◆ What is needed
Give the data below again, word for word.

◆ Data supplied

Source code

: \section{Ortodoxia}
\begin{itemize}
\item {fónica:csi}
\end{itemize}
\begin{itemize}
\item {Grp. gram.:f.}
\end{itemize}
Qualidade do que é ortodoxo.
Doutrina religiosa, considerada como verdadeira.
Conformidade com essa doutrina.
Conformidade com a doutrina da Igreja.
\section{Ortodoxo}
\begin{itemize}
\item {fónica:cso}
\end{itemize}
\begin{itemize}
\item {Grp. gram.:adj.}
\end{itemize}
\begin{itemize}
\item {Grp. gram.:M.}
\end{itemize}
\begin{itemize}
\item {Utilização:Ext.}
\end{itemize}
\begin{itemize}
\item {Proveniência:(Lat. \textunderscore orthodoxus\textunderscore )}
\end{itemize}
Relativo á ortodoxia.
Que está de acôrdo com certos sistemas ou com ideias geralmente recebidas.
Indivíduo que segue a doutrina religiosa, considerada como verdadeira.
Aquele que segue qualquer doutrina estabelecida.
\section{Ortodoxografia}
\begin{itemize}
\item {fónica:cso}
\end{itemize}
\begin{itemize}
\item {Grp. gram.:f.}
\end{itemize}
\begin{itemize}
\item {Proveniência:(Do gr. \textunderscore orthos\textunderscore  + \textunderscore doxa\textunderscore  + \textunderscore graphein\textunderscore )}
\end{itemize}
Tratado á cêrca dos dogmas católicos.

◆ Expected answer
Source code

: \section{Ortodoxia}
\begin{itemize}
\item {fónica:csi}
\end{itemize}
\begin{itemize}
\item {Grp. gram.:f.}
\end{itemize}
Qualidade do que é ortodoxo.
Doutrina religiosa, considerada como verdadeira.
Conformidade com essa doutrina.
Conformidade com a doutrina da Igreja.
\section{Ortodoxo}
\begin{itemize}
\item {fónica:cso}
\end{itemize}
\begin{itemize}
\item {Grp. gram.:adj.}
\end{itemize}
\begin{itemize}
\item {Grp. gram.:M.}
\end{itemize}
\begin{itemize}
\item {Utilização:Ext.}
\end{itemize}
\begin{itemize}
\item {Proveniência:(Lat. \textunderscore orthodoxus\textunderscore )}
\end{itemize}
Relativo á ortodoxia.
Que está de acôrdo com certos sistemas ou com ideias geralmente recebidas.
Indivíduo que segue a doutrina religiosa, considerada como verdadeira.
Aquele que segue qualquer doutrina estabelecida.
\section{Ortodoxografia}
\begin{itemize}
\item {fónica:cso}
\end{itemize}
\begin{itemize}
\item {Grp. gram.:f.}
\end{itemize}
\begin{itemize}
\item {Proveniência:(Do gr. \textunderscore orthos\textunderscore  + \textunderscore doxa\textunderscore  + \textunderscore graphein\textunderscore )}
\end{itemize}
Tratado á cêrca dos dogmas católicos.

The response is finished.